Max Berry – ‘The Inwardness of Place’
In his latest collection of work, Berry presents place as something shaped by a person's movement and affective counters within it.
What constitutes place? Across Max Berry’s work to date, place has emerged as a defining interest. In this, his latest solo exhibition, place is again evoked through the exhibition’s title, as well as through the works predominant subject matter, landscape. However marking a departure in approach to his previous work, Berry’s interest in landscape has turned from its fantastical imaging to its direct experience, with the artist venturing out of his studio on excursions to locations throughout Australia. These have included Hill End and the Colo Valley in inland New South Wales, and further south to Tasmania’s hinterland.
Across the exhibition, Berry has distilled something of these locations into paintings that are vivid in colour and decisive in stroke. Be it a view of rolling hills, an immense horizon line, a solitary tree, a river or a dam, each painting offers the viewer a vignette, an invitation to experience a moment in time and space, and to position themselves where the artist once stood. Upon viewing these landscapes what quickly becomes noticeable however is that they are largely unpopulated. But while people do not abound they are not inhuman. A tree for example might ask for greater attention announcing itself as a prominent character through a stroke that intensifies its form, while the presence of a road might clarify the painter’s point of interest in a composition, or the shade of the sky’s hue have been given a concentrated vibrancy to evoke its emotional impact.

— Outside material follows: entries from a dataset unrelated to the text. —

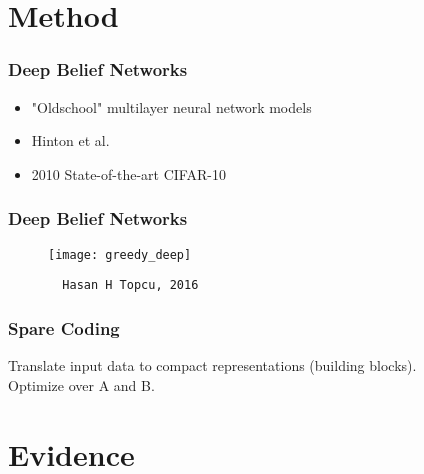 \documentclass{beamer}
\begin{document}
\section{Method}

\begin{frame}
  \frametitle{Deep Belief Networks}

  \begin{itemize}
    \item "Oldschool" multilayer neural network models
    \item Hinton et al.
    \item 2010 State-of-the-art CIFAR-10
  \end{itemize}
\end{frame}

\begin{frame}[fragile]
  \frametitle{Deep Belief Networks}

  \begin{figure}[h]
  \center
  \texttt{[image: greedy\_deep]}
  {\tiny
  \begin{verbatim}
  Hasan H Topcu, 2016
  \end{verbatim}
  }
  \end{figure}
\end{frame}

\begin{frame}
  \frametitle{Spare Coding}

    Translate input data to compact representations (building blocks).\\
    Optimize over A and B.
\end{frame}

\section{Evidence}
\end{document}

Significantly for this collection of works, Berry first translated his experience of these places through photography, capturing a days shifting light or a detail that caught his interest through the rich impression of film. Then back in the studio, the resulting photos were used to reinterpret these moments through the poetic potentials offered by paint. Like flipping through the pages of a photo album, the works in The Inwardness of Place are decidedly nostalgic and sting with emotion, with each work seeming to encourage a particular quality or feeling that lingers and marks its own time as it is viewed. This may suggest that the answer to what constitutes place exists in each person’s encounter, residing within.